There’s always been a bit of teen girl about Vince Vaughn, who, despite his towering height, can expertly break into a giggle or hissy fit. It’s what makes his new movie “Freaky” such an enjoyable new entry in the body-swap genre, as Vaughn plays a serial killer called the Butcher who swaps bodies with anxious high schooler Millie (Kathryn Newton).

Newton’s no slouch either as a psycho-possessed teen, locking onto one school bully after another. The movie marks a new direction for the genre, mashing it up (if sometimes awkwardly) with horror tropes and a generous helping of “Heathers”-esque bitchiness. It’s a ripe occasion to look back through the ranks of body-swap movies over the decades, which have occasionally soared to brilliance — and, even at their most generic, tend to be solid guilty-pleasure material.

Vince Vaughn and Kathryn Newton in “Freaky.”Universal Pictures

The title of “Freaky” tips its hat to “Freaky Friday,” the mother of the genre; it’s been made four times, so far. A young Jodie Foster made the 1976 version a standout, but it’s the 2003 remake, with Lindsay Lohan and Jamie Lee Curtis as the mother and daughter who swap bodies, that’s the best of the bunch. Who can forget Curtis, taken over by a teenage Lohan, shrieking “I’m like the crypt-keeper!” into the mirror — or long for the days when Lohan was a plucky, coherent movie star?
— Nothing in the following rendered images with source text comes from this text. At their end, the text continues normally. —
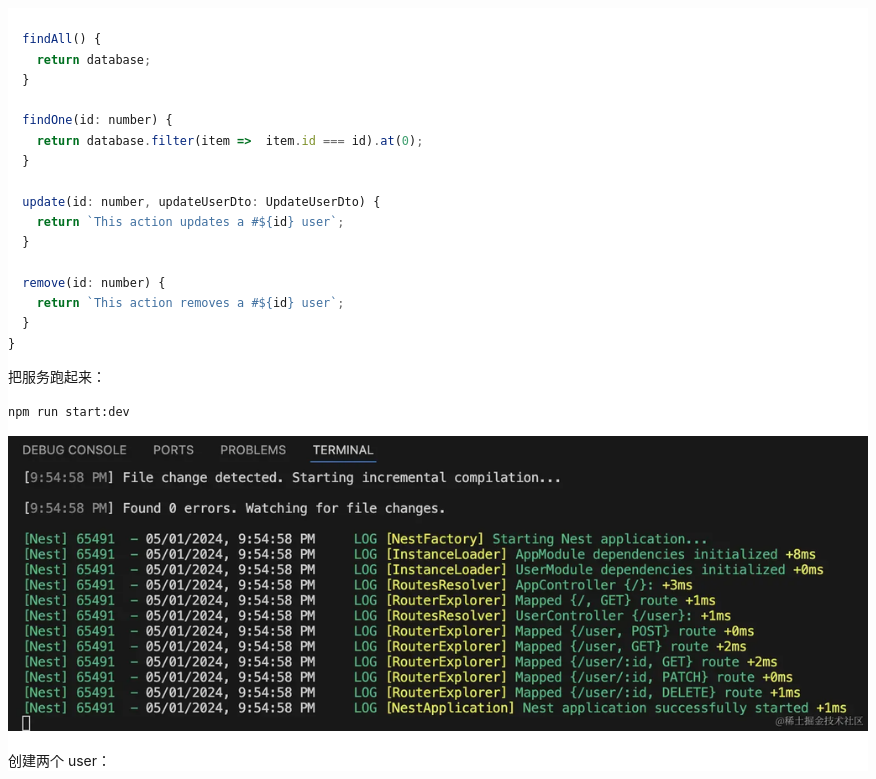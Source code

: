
 ```javascript

  findAll() {
    return database;
  }

  findOne(id: number) {
    return database.filter(item =>  item.id === id).at(0);
  }

  update(id: number, updateUserDto: UpdateUserDto) {
    return `This action updates a #${id} user`;
  }

  remove(id: number) {
    return `This action removes a #${id} user`;
  }
}
```

把服务跑起来：

```
npm run start:dev
```

![](./images/75ff7aa1bb31434c9b69a2528cb9c9be~tplv-k3u1fbpfcp-jj-mark:0:0:0:0:q75.image.png)

创建两个 user：
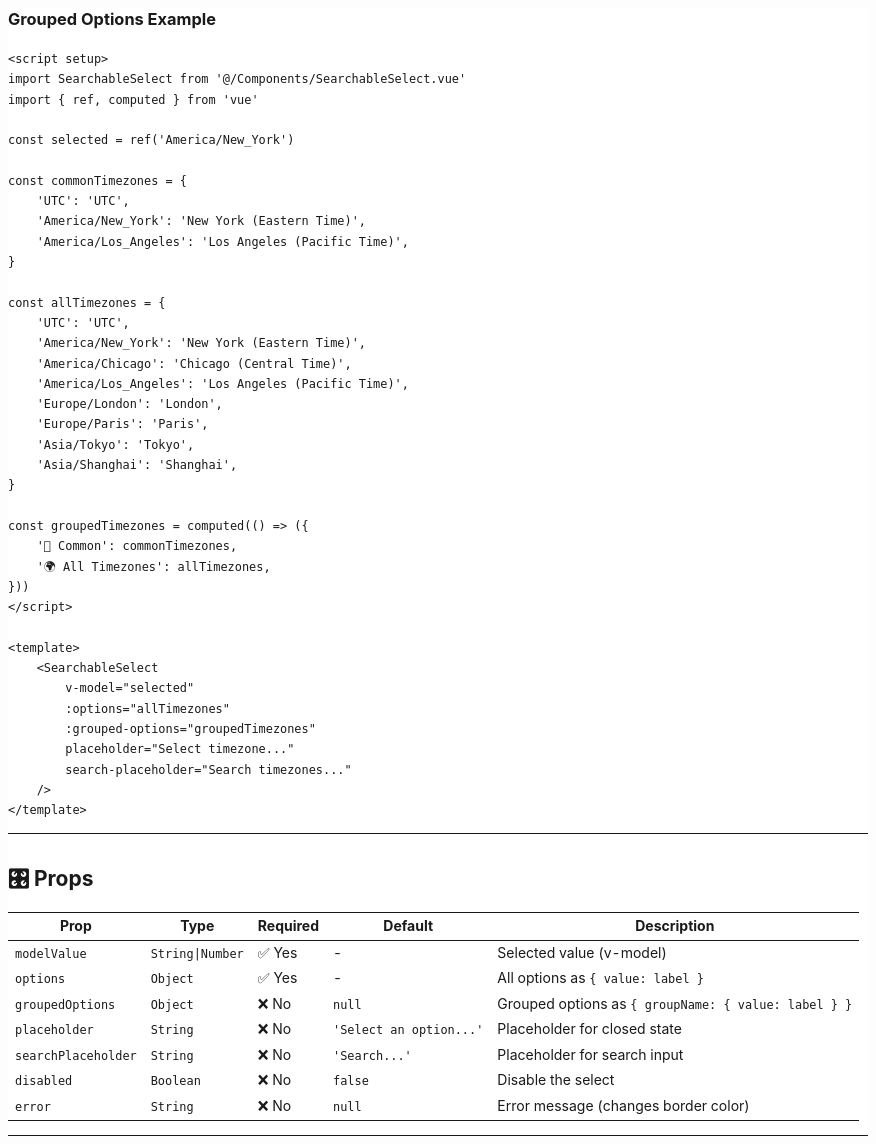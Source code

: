 
### Grouped Options Example

```vue
<script setup>
import SearchableSelect from '@/Components/SearchableSelect.vue'
import { ref, computed } from 'vue'

const selected = ref('America/New_York')

const commonTimezones = {
    'UTC': 'UTC',
    'America/New_York': 'New York (Eastern Time)',
    'America/Los_Angeles': 'Los Angeles (Pacific Time)',
}

const allTimezones = {
    'UTC': 'UTC',
    'America/New_York': 'New York (Eastern Time)',
    'America/Chicago': 'Chicago (Central Time)',
    'America/Los_Angeles': 'Los Angeles (Pacific Time)',
    'Europe/London': 'London',
    'Europe/Paris': 'Paris',
    'Asia/Tokyo': 'Tokyo',
    'Asia/Shanghai': 'Shanghai',
}

const groupedTimezones = computed(() => ({
    '🌟 Common': commonTimezones,
    '🌍 All Timezones': allTimezones,
}))
</script>

<template>
    <SearchableSelect
        v-model="selected"
        :options="allTimezones"
        :grouped-options="groupedTimezones"
        placeholder="Select timezone..."
        search-placeholder="Search timezones..."
    />
</template>
```

---

## 🎛️ Props

| Prop | Type | Required | Default | Description |
|------|------|----------|---------|-------------|
| `modelValue` | `String\|Number` | ✅ Yes | - | Selected value (v-model) |
| `options` | `Object` | ✅ Yes | - | All options as `{ value: label }` |
| `groupedOptions` | `Object` | ❌ No | `null` | Grouped options as `{ groupName: { value: label } }` |
| `placeholder` | `String` | ❌ No | `'Select an option...'` | Placeholder for closed state |
| `searchPlaceholder` | `String` | ❌ No | `'Search...'` | Placeholder for search input |
| `disabled` | `Boolean` | ❌ No | `false` | Disable the select |
| `error` | `String` | ❌ No | `null` | Error message (changes border color) |

---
It’s no surprise youth-obsessed Hollywood has been churning out movies about returning to adolescence since forever, but there have been some real gluts: 1987 to 1989 alone gave us “Big,” “Like Father, Like Son,” “Vice Versa,” “18 Again!” and “Dream a Little Dream.” Tom Hanks’ performance as Josh Baskin, a tween trapped in the body of a grownup, made “Big” a classic of sorts — although it’s not without an ick factor, particularly Hanks’ man-child’s scenes with love interest Elizabeth Perkins. As for the others, “Vice Versa,” with saucer-eyed Fred Savage and Judge Reinhold doing decent impressions of each other, is the clear runner-up. Later came the similar, so-so Zac Efron/Matthew Perry vehicle “17 Again” (2009), and the superior “13 Going on 30” (2004), in which Jennifer Garner channels her inner teen with infectious joy.

NY Post Photo Composite

Truly memorable body-swap movies, though, are the ones that cast iconic actors and let them go nuts. The heavyweight champ is 1997’s “Face/Off,” a fantastically ludicrous John Woo action movie in which Nicolas Cage and John Travolta get to play each other thanks to a plot about, well, getting their faces taken off. And swapped.

Previously, 1984’s “All of Me” went in a slightly different direction, having Steve Martin’s character internalize Lily Tomlin’s. It was an inspired role for the then-slapstick comic, whose “happy feet” stand-up bit was a perfect match for walking down the street as two comics trapped in one. And 1992’s “Prelude to a Kiss” made for an unusually melancholy entry in the genre, with America’s reigning big-screen sweetheart Meg Ryan playing a whimsical Ryan-y character possessed by an old man.

The 2010s weren’t a banner decade for body-swapping flicks, with the exception of 2016’s anime “Your Name,” a global, Gen-Z megahit. Last year’s Issa Rae/Regina Hall comedy “Little” fell flat despite a cute plot. But the two “Jumanji” reboots gave Dwayne Johnson, Kevin Hart and Jack Black some good riffing material, particularly Hart, who did a killer Danny Glover impersonation in 2019’s “The Next Level.”

We can’t argue “Freaky” takes the genre to the next level, exactly — but it’s still bloody good fun.